### WHAT THE EXERCISE ASKS
Quote the entries below from the line with "support out of the" through the line with "test database against;", both ends included, and only those lines.

### RECORDS SUPPLIED

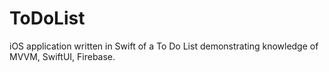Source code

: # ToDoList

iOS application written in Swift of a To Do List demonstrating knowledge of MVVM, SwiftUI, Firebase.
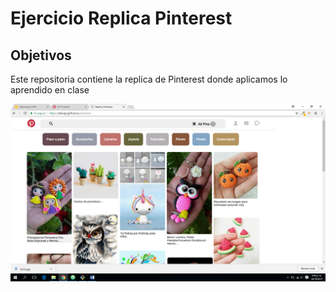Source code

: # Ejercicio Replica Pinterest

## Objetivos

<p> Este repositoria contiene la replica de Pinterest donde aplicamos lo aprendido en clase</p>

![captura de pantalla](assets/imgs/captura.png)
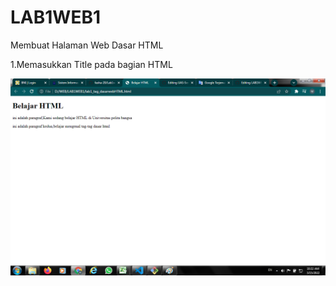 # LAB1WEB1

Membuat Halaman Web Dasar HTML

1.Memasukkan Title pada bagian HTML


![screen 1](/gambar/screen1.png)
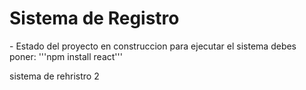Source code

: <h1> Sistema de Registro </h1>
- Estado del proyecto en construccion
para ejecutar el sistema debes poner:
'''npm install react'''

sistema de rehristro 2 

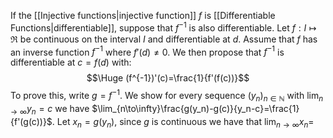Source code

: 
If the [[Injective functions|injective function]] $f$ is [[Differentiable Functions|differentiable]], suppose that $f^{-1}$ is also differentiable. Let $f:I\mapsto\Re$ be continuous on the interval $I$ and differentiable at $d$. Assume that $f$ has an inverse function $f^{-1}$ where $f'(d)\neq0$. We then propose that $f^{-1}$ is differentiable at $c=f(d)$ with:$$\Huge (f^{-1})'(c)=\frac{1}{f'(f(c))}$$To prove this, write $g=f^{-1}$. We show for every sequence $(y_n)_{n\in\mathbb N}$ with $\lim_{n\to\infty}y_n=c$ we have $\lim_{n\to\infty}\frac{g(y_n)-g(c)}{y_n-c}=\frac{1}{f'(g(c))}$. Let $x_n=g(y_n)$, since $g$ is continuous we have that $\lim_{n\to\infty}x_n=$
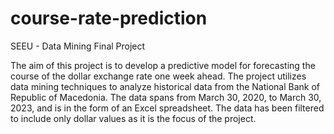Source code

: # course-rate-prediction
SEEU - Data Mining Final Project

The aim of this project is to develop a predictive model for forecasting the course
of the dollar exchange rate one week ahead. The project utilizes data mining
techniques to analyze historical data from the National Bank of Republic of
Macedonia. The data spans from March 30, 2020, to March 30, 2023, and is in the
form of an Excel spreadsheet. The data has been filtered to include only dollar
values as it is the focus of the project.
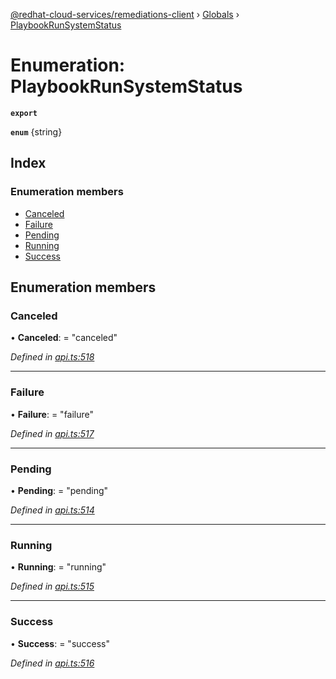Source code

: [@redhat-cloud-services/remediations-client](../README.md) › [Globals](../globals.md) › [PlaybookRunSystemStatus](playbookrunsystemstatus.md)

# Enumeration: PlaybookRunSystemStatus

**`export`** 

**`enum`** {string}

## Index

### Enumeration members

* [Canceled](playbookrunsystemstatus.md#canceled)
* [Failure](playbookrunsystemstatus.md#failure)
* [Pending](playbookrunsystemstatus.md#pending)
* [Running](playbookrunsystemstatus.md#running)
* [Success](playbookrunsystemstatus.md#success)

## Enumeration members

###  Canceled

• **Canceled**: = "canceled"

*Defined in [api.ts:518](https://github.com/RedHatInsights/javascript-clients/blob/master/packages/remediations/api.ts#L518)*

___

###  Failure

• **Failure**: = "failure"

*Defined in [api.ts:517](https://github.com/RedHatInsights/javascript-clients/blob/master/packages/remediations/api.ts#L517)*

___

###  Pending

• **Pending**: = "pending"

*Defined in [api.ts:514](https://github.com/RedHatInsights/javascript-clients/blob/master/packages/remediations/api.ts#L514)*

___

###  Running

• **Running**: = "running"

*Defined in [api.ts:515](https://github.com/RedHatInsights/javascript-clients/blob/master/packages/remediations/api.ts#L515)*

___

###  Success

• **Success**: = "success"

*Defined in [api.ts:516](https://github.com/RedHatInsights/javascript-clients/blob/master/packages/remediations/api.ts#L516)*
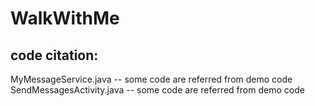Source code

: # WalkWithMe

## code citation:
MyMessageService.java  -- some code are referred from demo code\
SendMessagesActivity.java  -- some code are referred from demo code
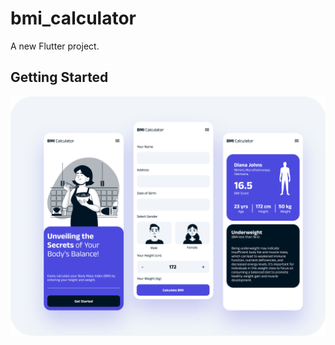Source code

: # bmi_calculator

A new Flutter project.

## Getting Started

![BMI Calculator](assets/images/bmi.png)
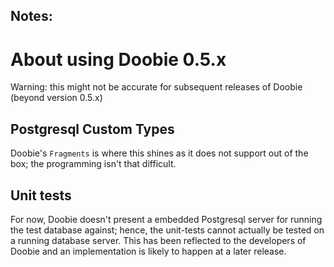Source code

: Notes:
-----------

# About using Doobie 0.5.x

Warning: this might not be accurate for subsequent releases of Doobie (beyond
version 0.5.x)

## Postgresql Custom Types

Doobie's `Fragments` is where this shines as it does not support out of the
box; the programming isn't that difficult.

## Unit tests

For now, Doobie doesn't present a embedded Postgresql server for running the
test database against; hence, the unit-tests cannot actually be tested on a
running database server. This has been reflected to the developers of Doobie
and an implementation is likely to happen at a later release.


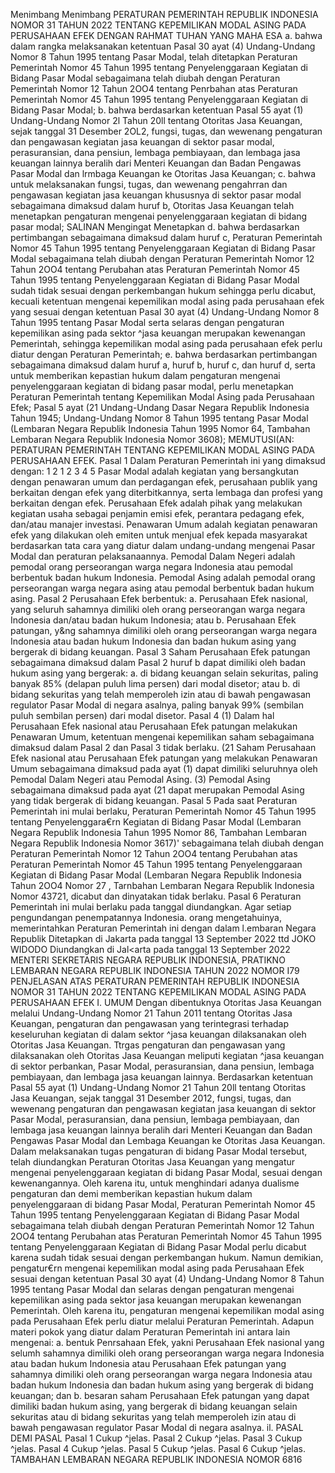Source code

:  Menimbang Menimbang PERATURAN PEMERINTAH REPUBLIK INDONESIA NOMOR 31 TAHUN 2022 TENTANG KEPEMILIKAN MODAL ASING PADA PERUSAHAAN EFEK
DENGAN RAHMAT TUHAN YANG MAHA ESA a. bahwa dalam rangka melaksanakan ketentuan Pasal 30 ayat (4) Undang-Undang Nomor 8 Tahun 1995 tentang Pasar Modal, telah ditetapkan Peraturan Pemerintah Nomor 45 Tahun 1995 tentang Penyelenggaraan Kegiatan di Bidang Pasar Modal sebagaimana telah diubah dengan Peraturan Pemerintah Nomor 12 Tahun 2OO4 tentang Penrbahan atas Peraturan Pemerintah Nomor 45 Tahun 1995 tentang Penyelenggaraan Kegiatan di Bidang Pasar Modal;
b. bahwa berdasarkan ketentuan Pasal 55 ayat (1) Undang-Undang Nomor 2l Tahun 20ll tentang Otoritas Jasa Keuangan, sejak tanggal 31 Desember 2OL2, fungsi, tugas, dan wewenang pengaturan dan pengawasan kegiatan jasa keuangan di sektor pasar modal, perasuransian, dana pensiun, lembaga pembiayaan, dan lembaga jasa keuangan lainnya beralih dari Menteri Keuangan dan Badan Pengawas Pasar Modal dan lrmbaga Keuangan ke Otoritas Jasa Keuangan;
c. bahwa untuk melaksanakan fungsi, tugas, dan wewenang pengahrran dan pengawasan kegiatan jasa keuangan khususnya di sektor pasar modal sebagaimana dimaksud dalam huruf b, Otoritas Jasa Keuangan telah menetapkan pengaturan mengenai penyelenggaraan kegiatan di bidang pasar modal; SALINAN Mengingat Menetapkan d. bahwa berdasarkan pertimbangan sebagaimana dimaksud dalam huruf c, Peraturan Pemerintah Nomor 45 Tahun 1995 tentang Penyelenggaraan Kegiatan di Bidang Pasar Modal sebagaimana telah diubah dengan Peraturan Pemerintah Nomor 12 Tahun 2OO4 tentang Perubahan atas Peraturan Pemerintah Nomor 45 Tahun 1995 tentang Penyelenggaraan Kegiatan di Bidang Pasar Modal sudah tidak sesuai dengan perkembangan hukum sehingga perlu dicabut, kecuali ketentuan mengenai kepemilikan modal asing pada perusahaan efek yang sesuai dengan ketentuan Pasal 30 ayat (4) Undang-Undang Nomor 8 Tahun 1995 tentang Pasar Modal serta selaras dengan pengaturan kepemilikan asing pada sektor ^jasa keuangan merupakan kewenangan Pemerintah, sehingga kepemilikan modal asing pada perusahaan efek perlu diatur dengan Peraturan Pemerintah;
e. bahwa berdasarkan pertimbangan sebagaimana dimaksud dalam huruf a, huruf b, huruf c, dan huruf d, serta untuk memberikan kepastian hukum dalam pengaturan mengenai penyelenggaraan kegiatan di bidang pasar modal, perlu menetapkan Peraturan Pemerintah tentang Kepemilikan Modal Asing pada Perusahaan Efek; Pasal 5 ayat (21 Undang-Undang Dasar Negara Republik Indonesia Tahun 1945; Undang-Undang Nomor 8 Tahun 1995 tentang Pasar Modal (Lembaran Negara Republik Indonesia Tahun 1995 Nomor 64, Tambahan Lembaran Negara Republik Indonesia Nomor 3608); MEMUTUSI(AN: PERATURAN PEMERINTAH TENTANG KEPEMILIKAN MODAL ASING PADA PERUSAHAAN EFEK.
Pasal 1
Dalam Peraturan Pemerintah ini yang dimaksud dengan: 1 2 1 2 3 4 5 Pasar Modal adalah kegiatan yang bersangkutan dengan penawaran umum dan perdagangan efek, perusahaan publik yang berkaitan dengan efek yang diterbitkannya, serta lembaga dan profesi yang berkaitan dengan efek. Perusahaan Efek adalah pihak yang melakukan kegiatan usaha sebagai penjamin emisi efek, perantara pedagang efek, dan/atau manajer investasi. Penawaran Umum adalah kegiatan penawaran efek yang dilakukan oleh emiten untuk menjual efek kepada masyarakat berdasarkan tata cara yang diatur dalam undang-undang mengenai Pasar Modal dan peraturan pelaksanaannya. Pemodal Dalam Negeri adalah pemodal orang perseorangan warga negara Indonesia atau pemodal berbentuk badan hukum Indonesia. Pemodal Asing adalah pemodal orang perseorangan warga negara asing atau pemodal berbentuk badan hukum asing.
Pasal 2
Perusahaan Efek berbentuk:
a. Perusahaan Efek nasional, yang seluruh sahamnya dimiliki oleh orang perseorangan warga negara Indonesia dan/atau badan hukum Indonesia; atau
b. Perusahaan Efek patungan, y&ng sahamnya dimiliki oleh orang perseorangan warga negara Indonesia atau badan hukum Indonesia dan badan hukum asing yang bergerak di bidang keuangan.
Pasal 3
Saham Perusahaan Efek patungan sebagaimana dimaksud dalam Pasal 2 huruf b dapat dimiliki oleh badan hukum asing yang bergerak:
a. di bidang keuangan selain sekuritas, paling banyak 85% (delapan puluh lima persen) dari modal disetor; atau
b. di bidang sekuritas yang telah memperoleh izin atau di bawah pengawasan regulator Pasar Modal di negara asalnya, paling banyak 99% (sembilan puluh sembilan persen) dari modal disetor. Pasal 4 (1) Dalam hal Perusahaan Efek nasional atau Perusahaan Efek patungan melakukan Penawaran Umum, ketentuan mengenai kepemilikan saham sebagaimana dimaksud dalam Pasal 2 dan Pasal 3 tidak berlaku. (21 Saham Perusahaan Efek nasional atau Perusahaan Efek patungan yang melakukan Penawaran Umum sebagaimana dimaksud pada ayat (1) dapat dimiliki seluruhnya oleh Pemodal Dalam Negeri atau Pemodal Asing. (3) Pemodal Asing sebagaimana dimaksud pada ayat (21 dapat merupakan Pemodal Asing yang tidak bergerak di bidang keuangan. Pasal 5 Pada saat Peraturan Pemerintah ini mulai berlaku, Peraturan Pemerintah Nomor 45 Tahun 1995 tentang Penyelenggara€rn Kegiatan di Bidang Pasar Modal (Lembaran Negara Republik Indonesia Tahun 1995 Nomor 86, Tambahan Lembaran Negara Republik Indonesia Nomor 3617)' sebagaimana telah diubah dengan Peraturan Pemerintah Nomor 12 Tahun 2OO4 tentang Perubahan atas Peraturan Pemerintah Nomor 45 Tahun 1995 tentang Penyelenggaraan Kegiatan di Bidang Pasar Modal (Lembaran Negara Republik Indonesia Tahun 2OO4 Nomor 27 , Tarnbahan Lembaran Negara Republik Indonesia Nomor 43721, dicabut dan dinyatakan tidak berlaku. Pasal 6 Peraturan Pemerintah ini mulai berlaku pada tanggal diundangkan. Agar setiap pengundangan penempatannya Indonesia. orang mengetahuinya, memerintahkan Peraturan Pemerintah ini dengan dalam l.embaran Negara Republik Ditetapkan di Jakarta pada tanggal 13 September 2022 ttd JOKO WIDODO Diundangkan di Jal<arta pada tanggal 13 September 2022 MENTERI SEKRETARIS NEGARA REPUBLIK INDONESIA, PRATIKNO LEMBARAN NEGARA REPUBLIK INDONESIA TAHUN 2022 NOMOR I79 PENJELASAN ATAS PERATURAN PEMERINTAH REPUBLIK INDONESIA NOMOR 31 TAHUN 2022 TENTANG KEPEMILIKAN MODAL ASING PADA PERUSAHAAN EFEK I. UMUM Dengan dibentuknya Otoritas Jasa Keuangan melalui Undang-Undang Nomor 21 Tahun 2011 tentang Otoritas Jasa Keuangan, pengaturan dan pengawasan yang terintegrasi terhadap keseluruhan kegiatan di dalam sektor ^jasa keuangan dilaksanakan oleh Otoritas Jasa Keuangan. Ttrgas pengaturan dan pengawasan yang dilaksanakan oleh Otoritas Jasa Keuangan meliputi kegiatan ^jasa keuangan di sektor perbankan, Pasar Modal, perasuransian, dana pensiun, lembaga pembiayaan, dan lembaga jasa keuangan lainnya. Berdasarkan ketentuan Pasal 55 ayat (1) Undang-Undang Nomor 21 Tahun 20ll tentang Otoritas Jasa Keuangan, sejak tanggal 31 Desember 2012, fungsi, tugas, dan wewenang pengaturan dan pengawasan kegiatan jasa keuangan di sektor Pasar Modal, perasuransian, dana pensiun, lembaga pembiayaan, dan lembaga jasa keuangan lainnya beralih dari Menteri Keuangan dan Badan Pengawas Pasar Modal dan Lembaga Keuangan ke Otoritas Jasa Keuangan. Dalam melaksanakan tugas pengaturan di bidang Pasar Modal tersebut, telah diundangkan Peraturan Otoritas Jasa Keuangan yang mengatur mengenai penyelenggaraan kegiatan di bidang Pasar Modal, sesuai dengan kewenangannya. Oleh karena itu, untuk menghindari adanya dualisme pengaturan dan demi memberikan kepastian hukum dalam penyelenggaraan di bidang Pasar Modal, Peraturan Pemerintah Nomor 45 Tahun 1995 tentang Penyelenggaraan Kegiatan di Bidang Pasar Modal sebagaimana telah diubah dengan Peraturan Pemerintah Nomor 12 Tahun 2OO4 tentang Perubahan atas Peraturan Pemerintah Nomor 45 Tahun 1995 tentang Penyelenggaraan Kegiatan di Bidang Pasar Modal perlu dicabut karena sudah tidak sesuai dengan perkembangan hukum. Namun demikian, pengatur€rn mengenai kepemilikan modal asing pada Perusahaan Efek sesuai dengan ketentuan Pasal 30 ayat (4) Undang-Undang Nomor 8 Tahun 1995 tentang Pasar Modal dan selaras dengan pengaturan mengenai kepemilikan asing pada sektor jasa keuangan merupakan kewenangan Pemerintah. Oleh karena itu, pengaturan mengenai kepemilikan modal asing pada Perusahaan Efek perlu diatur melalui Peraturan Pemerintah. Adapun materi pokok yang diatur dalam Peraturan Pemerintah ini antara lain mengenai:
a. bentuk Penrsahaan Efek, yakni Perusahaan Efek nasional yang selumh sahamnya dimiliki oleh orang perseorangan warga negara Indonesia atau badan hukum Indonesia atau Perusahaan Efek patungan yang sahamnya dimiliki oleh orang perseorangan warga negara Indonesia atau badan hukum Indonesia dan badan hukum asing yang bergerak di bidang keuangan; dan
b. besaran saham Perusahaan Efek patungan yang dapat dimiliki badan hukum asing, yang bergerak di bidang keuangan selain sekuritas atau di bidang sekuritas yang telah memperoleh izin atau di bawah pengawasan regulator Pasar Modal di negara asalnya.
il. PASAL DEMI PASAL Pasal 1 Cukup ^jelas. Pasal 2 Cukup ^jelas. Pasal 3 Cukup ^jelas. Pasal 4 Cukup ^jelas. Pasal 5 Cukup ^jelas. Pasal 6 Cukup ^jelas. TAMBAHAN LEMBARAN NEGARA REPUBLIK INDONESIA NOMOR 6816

### WRITTEN RESPONSE
Doobie's `Fragments` is where this shines as it does not support out of the
box; the programming isn't that difficult.

## Unit tests

For now, Doobie doesn't present a embedded Postgresql server for running the
test database against; hence, the unit-tests cannot actually be tested on a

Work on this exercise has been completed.